Die Erklärungen für die niedrige Zahl:
#1 Das Planungsrecht: Rein rechtlich betrachtet, ist es gar nicht so leicht, aus Kaufhäusern Wohnhäuser zu machen. Denn die liegen in der Regel in sogenannten Kerngebieten, also zum Beispiel in der Innenstadt. Laut Planungsrecht sind „Wohnungen in Kerngebieten sehr nachrangig“, sagt Abraham. Reine Wohnhäuser gingen also nicht, es müsse eigentlich immer ein Mixed-Use-Konzept umgesetzt werden, so wie in Recklinghausen.
#2 Die Architektur: Erschwerend hinzu kommen die baulichen Herausforderungen:
Das fängt beim Urheberrecht an. Architektonisch dominante Fassaden sind oftmals urheberrechtlich geschützt. Das Recht liegt in der Regel beim Architekten. Bei einer Umwidmung bräuchte man dann also dessen Einverständnis. Auch das Alter und die bauliche Struktur eines Gebäudes sind eine Herausforderung. Denn die Warenhäuser sind eben nicht zum Wohnen, sondern zum Shoppen ausgelegt. Oftmals fehlen Fenster, die Decken sind viel höher als in Wohnhäusern und die Leitungen sind anders verlegt.

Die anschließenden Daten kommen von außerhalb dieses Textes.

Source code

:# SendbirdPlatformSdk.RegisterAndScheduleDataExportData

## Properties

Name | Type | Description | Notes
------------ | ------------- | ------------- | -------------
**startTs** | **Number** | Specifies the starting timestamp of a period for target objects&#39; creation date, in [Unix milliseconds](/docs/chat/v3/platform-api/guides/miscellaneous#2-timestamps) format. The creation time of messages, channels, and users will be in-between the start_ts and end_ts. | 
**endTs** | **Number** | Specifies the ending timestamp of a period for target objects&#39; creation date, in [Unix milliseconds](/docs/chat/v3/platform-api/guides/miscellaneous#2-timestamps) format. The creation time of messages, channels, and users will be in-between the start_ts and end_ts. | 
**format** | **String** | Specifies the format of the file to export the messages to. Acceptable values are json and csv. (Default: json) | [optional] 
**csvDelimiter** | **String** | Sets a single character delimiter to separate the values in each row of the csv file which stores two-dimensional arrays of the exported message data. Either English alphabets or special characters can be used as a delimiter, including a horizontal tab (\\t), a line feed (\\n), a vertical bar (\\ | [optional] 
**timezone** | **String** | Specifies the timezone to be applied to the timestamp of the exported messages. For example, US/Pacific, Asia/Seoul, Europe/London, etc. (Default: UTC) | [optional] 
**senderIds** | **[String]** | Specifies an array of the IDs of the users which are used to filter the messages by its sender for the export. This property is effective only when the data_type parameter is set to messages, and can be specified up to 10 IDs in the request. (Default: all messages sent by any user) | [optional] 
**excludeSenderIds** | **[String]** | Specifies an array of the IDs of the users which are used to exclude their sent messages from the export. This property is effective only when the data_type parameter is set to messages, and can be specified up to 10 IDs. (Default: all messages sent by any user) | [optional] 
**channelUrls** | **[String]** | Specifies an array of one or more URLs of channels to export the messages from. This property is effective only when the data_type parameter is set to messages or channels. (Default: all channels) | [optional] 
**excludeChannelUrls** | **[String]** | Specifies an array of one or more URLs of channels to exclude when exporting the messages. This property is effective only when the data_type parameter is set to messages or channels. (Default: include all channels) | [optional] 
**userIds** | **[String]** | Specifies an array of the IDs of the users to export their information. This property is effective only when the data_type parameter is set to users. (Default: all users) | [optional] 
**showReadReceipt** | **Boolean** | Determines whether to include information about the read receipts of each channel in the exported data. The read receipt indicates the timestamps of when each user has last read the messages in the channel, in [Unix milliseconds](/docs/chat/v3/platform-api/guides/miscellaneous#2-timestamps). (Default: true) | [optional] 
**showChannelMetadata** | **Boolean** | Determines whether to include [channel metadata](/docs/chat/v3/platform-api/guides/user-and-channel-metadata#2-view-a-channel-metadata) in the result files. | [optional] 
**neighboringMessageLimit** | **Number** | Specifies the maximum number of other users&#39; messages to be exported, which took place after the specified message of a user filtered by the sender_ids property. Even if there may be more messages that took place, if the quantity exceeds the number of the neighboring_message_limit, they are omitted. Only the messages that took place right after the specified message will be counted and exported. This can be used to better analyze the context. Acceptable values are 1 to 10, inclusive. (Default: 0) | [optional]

Wird ein Warenhaus nun umgewidmet, muss zurückgebaut werden – ein sehr kostspieliges Unterfangen. Nicht nur der Innenraum, sondern auch die komplette Technik muss erneuert werden. Ein kostspieliges Unterfangen, sagt Felix Pahnke. Er war mehr als 30 Jahre in der Einzelhandelsimmobilienbranche tätig und war bei der Metro Group und bei Goldman Sachs für den Verkauf von Warenhäusern zuständig. Während dieser Zeit hat er mehr als zehn Kaufhäuser teilweise neu konzipiert und veräußert, darunter Kaufhof, Horten und Karstadt.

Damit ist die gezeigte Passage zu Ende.